Also, what the hell is up with the kids running up the wall of the fish ladder and using it as a diving board? Saw way too many 10-12 year olds down there yesterday with no supervision swimming / doing cannon balls below the dam. Totally unsafe.


----------



## rcleofly (Feb 18, 2012)

Welcome to the west side of gr

Sent from my HTCONE using Ohub Campfire mobile app


----------



## J&D Mobile (Jul 26, 2012)

I was also down to the river yesterday you did not do anything wrong g the fishing is just slow at the moment water is too warm. My choice of bait is skein or spawn bags cured In the super secret brine lol. As for the kids that is normal. The ones jumping I know there dad/uncle was there in the water. It is fun but you need to have respect for the river. The only way it is dangerous is negligence/stupidity. You here all the media stories making it out to be monster killing machine. Like the last report I saw they tied a pop bottle to a string and threw it in the east corner white wash to show it get sucked under and pop back up. Little do they k ow it is knee deep at most there. Most of the guys are pretty cool on both sides if you have questions just ask and we will help out. Hope to see you back out there soon .


----------



## lancenelson (Jun 10, 2009)

I'm sure I would have been doing the same thing back in my rowdy younger days. Freaked me out and I had to leave though, I remember being 14 and going to a benefit pasta dinner for a kid from a town over that dove into a river and broke his neck on a boy scout trip and was paralyzed from the waist down. Those kids vibed me out and made me nervous.


----------



## lancenelson (Jun 10, 2009)

J&D, were you the guy I talked to that found the broken fishing rod / reel combo in the river on the west bank?


----------



## J&D Mobile (Jul 26, 2012)

Nope that was a good buddy of mine. I was up on the stairs talking to him I was not fishing.


----------



## lancenelson (Jun 10, 2009)

Right on. I'll probably see ya down there sometime then, if you see a guy casting rapalas with an ugly stick and an orange pack over his shoulder say hey.


----------



## TK81 (Mar 28, 2009)

Trout King said:


> The betsy is a hell of a drive. Like around 8 hrs right? Good luck.


I've fished the Betsy (and Shelldrake). About 5.5 hrs from GR. The Betsie can be made in 2.5. I do tend to drive a shade over the limit when on my way to go fishing.


----------



## jrv (Nov 11, 2008)

TK81 said:


> I've fished the Betsy (and Shelldrake). About 5.5 hrs from GR. The Betsie can be made in 2.5. I do tend to drive a shade over the limit when on my way to go fishing.


I've only been pulled over 3 times for speeding in my life. Each time was on my way to a NW river.


----------



## Trout King (May 1, 2002)

Apparently the joke was misunderstood lol.

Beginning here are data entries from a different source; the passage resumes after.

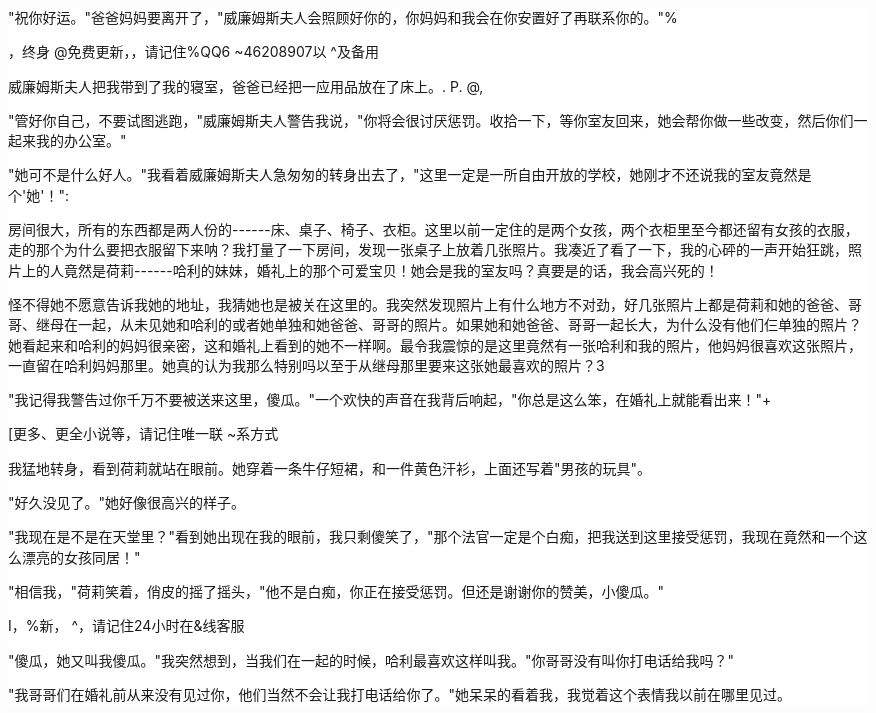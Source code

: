 "祝你好运。"爸爸妈妈要离开了，"威廉姆斯夫人会照顾好你的，你妈妈和我会在你安置好了再联系你的。"%



，终身 @免费更新，，请记住%QQ6 ~46208907以 ^及备用



威廉姆斯夫人把我带到了我的寝室，爸爸已经把一应用品放在了床上。. P. @,



"管好你自己，不要试图逃跑，"威廉姆斯夫人警告我说，"你将会很讨厌惩罚。收拾一下，等你室友回来，她会帮你做一些改变，然后你们一起来我的办公室。"





"她可不是什么好人。"我看着威廉姆斯夫人急匆匆的转身出去了，"这里一定是一所自由开放的学校，她刚才不还说我的室友竟然是个'她'！":





房间很大，所有的东西都是两人份的------床、桌子、椅子、衣柜。这里以前一定住的是两个女孩，两个衣柜里至今都还留有女孩的衣服，走的那个为什么要把衣服留下来呐？我打量了一下房间，发现一张桌子上放着几张照片。我凑近了看了一下，我的心砰的一声开始狂跳，照片上的人竟然是荷莉------哈利的妹妹，婚礼上的那个可爱宝贝！她会是我的室友吗？真要是的话，我会高兴死的！





怪不得她不愿意告诉我她的地址，我猜她也是被关在这里的。我突然发现照片上有什么地方不对劲，好几张照片上都是荷莉和她的爸爸、哥哥、继母在一起，从未见她和哈利的或者她单独和她爸爸、哥哥的照片。如果她和她爸爸、哥哥一起长大，为什么没有他们仨单独的照片？她看起来和哈利的妈妈很亲密，这和婚礼上看到的她不一样啊。最令我震惊的是这里竟然有一张哈利和我的照片，他妈妈很喜欢这张照片，一直留在哈利妈妈那里。她真的认为我那么特别吗以至于从继母那里要来这张她最喜欢的照片？3



"我记得我警告过你千万不要被送来这里，傻瓜。"一个欢快的声音在我背后响起，"你总是这么笨，在婚礼上就能看出来！"+



 [更多、更全小说等，请记住唯一联 ~系方式



我猛地转身，看到荷莉就站在眼前。她穿着一条牛仔短裙，和一件黄色汗衫，上面还写着"男孩的玩具"。



"好久没见了。"她好像很高兴的样子。



"我现在是不是在天堂里？"看到她出现在我的眼前，我只剩傻笑了，"那个法官一定是个白痴，把我送到这里接受惩罚，我现在竟然和一个这么漂亮的女孩同居！"





"相信我，"荷莉笑着，俏皮的摇了摇头，"他不是白痴，你正在接受惩罚。但还是谢谢你的赞美，小傻瓜。"



I，%新， ^，请记住24小时在&线客服



"傻瓜，她又叫我傻瓜。"我突然想到，当我们在一起的时候，哈利最喜欢这样叫我。"你哥哥没有叫你打电话给我吗？"





"我哥哥们在婚礼前从来没有见过你，他们当然不会让我打电话给你了。"她呆呆的看着我，我觉着这个表情我以前在哪里见过。



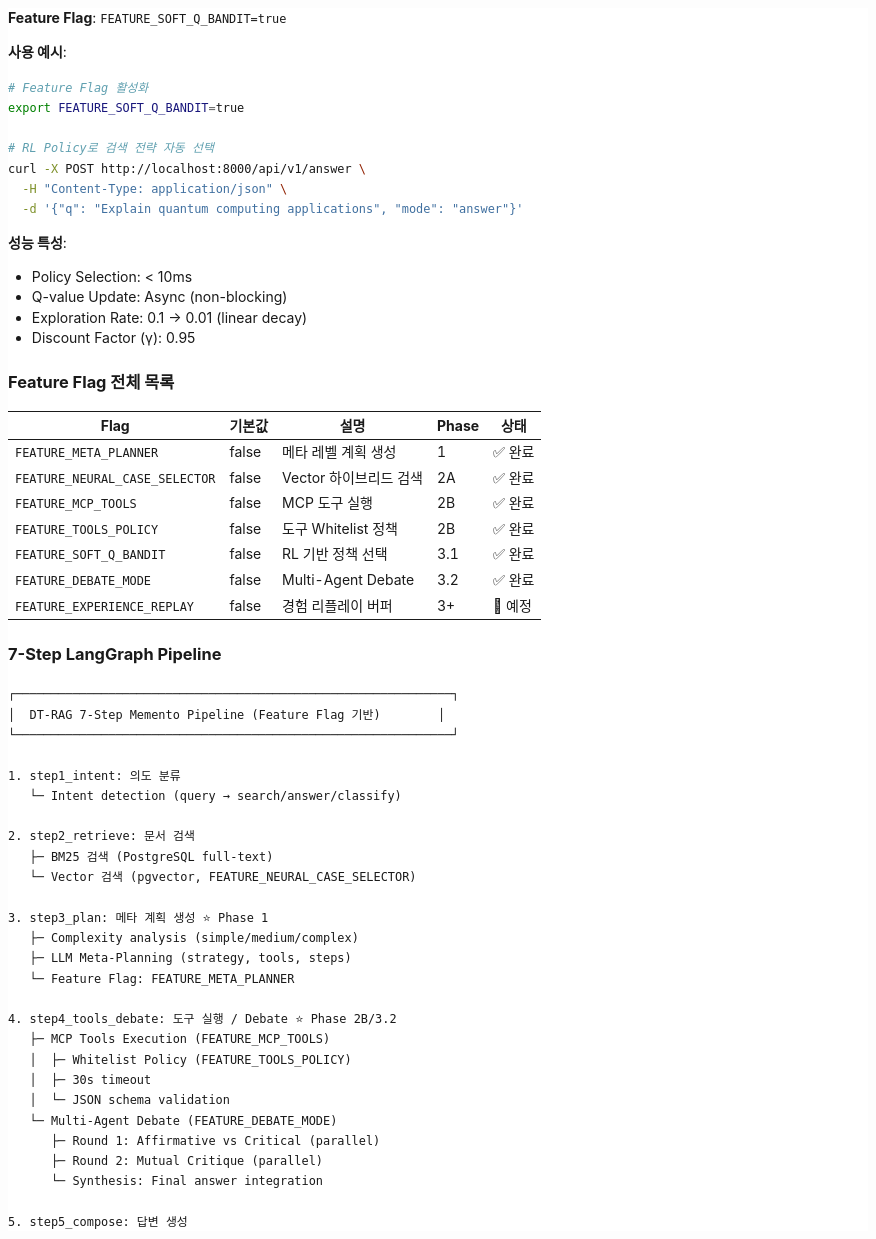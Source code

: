 **Feature Flag**: `FEATURE_SOFT_Q_BANDIT=true`

**사용 예시**:
```bash
# Feature Flag 활성화
export FEATURE_SOFT_Q_BANDIT=true

# RL Policy로 검색 전략 자동 선택
curl -X POST http://localhost:8000/api/v1/answer \
  -H "Content-Type: application/json" \
  -d '{"q": "Explain quantum computing applications", "mode": "answer"}'
```

**성능 특성**:
- Policy Selection: < 10ms
- Q-value Update: Async (non-blocking)
- Exploration Rate: 0.1 → 0.01 (linear decay)
- Discount Factor (γ): 0.95

### Feature Flag 전체 목록

| Flag | 기본값 | 설명 | Phase | 상태 |
|------|--------|------|-------|------|
| `FEATURE_META_PLANNER` | false | 메타 레벨 계획 생성 | 1 | ✅ 완료 |
| `FEATURE_NEURAL_CASE_SELECTOR` | false | Vector 하이브리드 검색 | 2A | ✅ 완료 |
| `FEATURE_MCP_TOOLS` | false | MCP 도구 실행 | 2B | ✅ 완료 |
| `FEATURE_TOOLS_POLICY` | false | 도구 Whitelist 정책 | 2B | ✅ 완료 |
| `FEATURE_SOFT_Q_BANDIT` | false | RL 기반 정책 선택 | 3.1 | ✅ 완료 |
| `FEATURE_DEBATE_MODE` | false | Multi-Agent Debate | 3.2 | ✅ 완료 |
| `FEATURE_EXPERIENCE_REPLAY` | false | 경험 리플레이 버퍼 | 3+ | 🚧 예정 |

### 7-Step LangGraph Pipeline

```
┌─────────────────────────────────────────────────────────────┐
│  DT-RAG 7-Step Memento Pipeline (Feature Flag 기반)        │
└─────────────────────────────────────────────────────────────┘

1. step1_intent: 의도 분류
   └─ Intent detection (query → search/answer/classify)

2. step2_retrieve: 문서 검색
   ├─ BM25 검색 (PostgreSQL full-text)
   └─ Vector 검색 (pgvector, FEATURE_NEURAL_CASE_SELECTOR)

3. step3_plan: 메타 계획 생성 ⭐ Phase 1
   ├─ Complexity analysis (simple/medium/complex)
   ├─ LLM Meta-Planning (strategy, tools, steps)
   └─ Feature Flag: FEATURE_META_PLANNER

4. step4_tools_debate: 도구 실행 / Debate ⭐ Phase 2B/3.2
   ├─ MCP Tools Execution (FEATURE_MCP_TOOLS)
   │  ├─ Whitelist Policy (FEATURE_TOOLS_POLICY)
   │  ├─ 30s timeout
   │  └─ JSON schema validation
   └─ Multi-Agent Debate (FEATURE_DEBATE_MODE)
      ├─ Round 1: Affirmative vs Critical (parallel)
      ├─ Round 2: Mutual Critique (parallel)
      └─ Synthesis: Final answer integration

5. step5_compose: 답변 생성
```
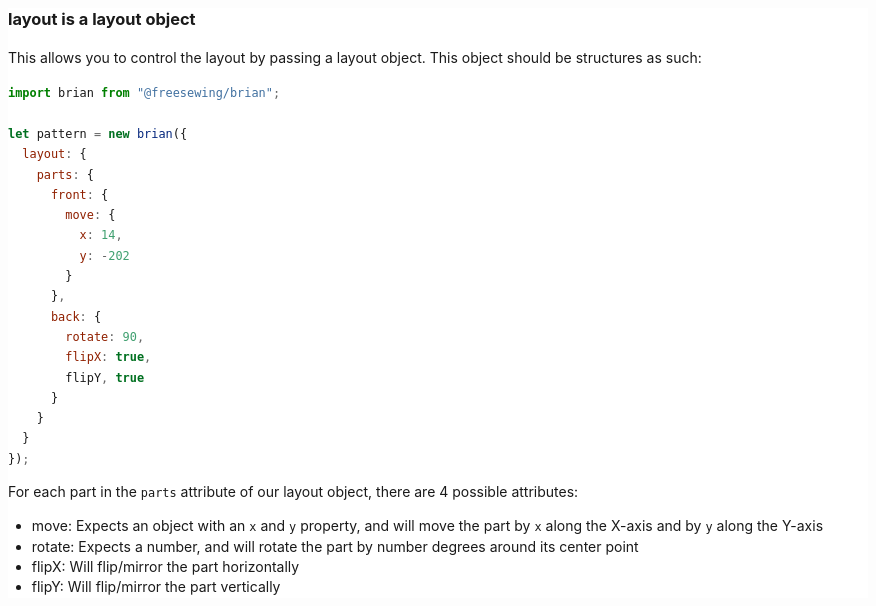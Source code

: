 ### layout is a layout object

This allows you to control the layout by passing a layout object. This object should be structures as such:

```js
import brian from "@freesewing/brian";

let pattern = new brian({
  layout: {
    parts: {
      front: {
        move: {
          x: 14,
          y: -202
        }
      },
      back: {
        rotate: 90,
        flipX: true,
        flipY, true
      }
    }
  }
});
```

For each part in the `parts` attribute of our layout object, there are 4 possible attributes:

 - move: Expects an object with an `x` and `y` property, and will move the part by `x` along the X-axis and by `y` along the Y-axis
 - rotate: Expects a number, and will rotate the part by number degrees around its center point
 - flipX: Will flip/mirror the part horizontally
 - flipY: Will flip/mirror the part vertically

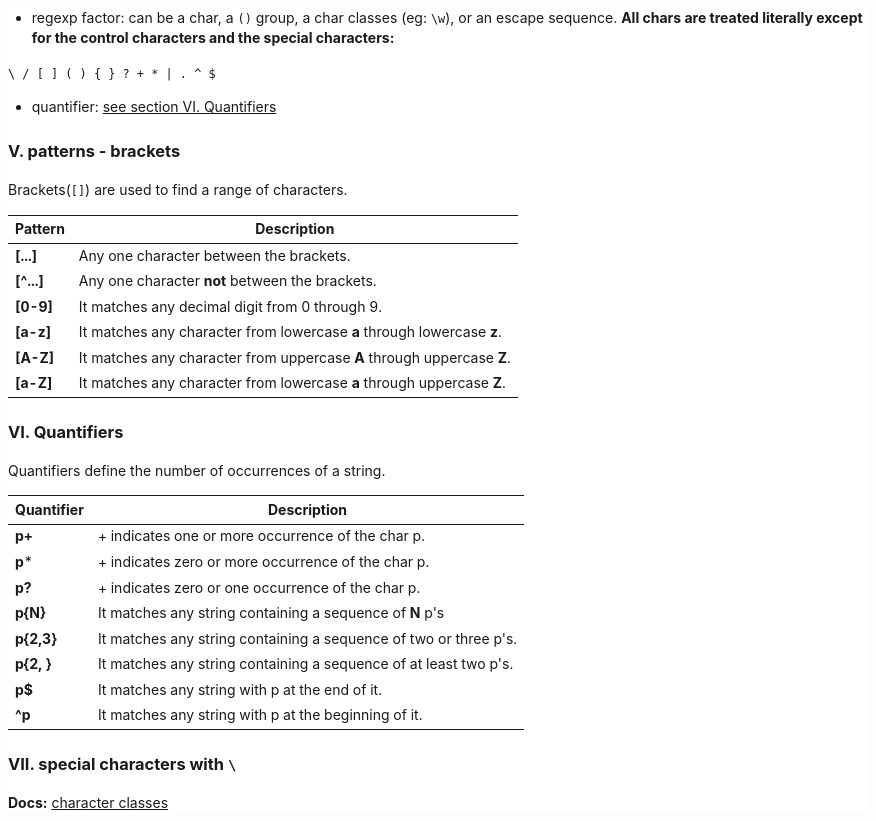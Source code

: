 - regexp factor: can be a char, a `()` group, a char classes (eg: `\w`), or an escape sequence. **All chars are treated literally except for the control characters and the special characters:**
```
\ / [ ] ( ) { } ? + * | . ^ $ 
``` 
- quantifier: [see section VI. Quantifiers](#chapter6)

<div id="chapter5" />

### V. patterns - brackets

Brackets(`[]`) are used to find a range of characters.

| Pattern | Description |
|--|--|
| **[...]** | Any one character between the brackets. |
| **[^...]** | Any one character **not** between the brackets. |
| **[0-9]** |  It matches any decimal digit from 0 through 9. |
| **[a-z]** | It matches any character from lowercase  **a** through lowercase  **z**. |
|**[A-Z]** | It matches any character from uppercase  **A**  through uppercase  **Z**.|
| **[a-Z]** | It matches any character from lowercase  **a**  through uppercase  **Z**. |

<div id="chapter6" />

### VI. Quantifiers
Quantifiers define the number of occurrences of a string.

| Quantifier | Description |
|--|--|
| **p+** | + indicates one or more occurrence of the char p. |
| **p*** | + indicates zero or more occurrence of the char p. |
| **p?** | + indicates zero or one occurrence of the char p. |
| **p{N}** | It matches any string containing a sequence of  **N**  p's |
| **p{2,3}** | It matches any string containing a sequence of two or three p's. |
| **p{2, }** | It matches any string containing a sequence of at least two p's. |
| **p$** | It matches any string with p at the end of it. |
| **^p** | It matches any string with p at the beginning of it. | 

<div id="chapter7" />

### VII. special characters with `\`

**Docs:** [character classes](https://developer.mozilla.org/en-US/docs/Web/JavaScript/Guide/Regular_Expressions/Character_Classes)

I know where the betsIE is, but the betsY is a superior trib...tk got it


----------



## badercmu123 (Dec 29, 2010)

GR Salmon caught just the other day!









Posted using Outdoor Hub Campfire


----------



## badercmu123 (Dec 29, 2010)

GR Salmon caught just the other day!
View attachment 44393



Posted using Outdoor Hub Campfire


----------



## badercmu123 (Dec 29, 2010)

GR Salmon caught just the other day!









Posted using Outdoor Hub Campfire


----------



## Scadsobees (Sep 21, 2006)

badercmu123 said:


> GR Salmon caught just the other day!
> View attachment 44394


Do I see a hook in the outside of its mouth??? :lol:


----------



## rcleofly (Feb 18, 2012)

Nice catch 

Sent from my HTCONE using Ohub Campfire mobile app


----------



## diztortion (Sep 6, 2009)

I didn't know that was a salmon.


----------



## Chad Smith (Dec 13, 2008)

That fish is a walleye.  And no its not a walleye salmon.


----------



## riverbob (Jan 11, 2011)

badercmu123 said:


> GR Salmon caught just the other day!
> View attachment 44394
> 
> 
> ...


 Nice catch, deep fry that one, n smoke your next salmon...


----------



## TK81 (Mar 28, 2009)

jrv said:


> I've only been pulled over 3 times for speeding in my life. Each time was on my way to a NW river.


I've been lucky on the tickets, but my issue is the deer right on the side of 115 at 4AM. Makes a guy a bit nervous...


----------



## fishinfever (Feb 14, 2005)

I was at the fish ladder around noon saw 2 dark salmon try to go up the dam and 3 a little lighter go up the ladder. It won't be much longer.


----------



## halliday45 (Jan 3, 2011)

there has been a good number of fish the last couple days


----------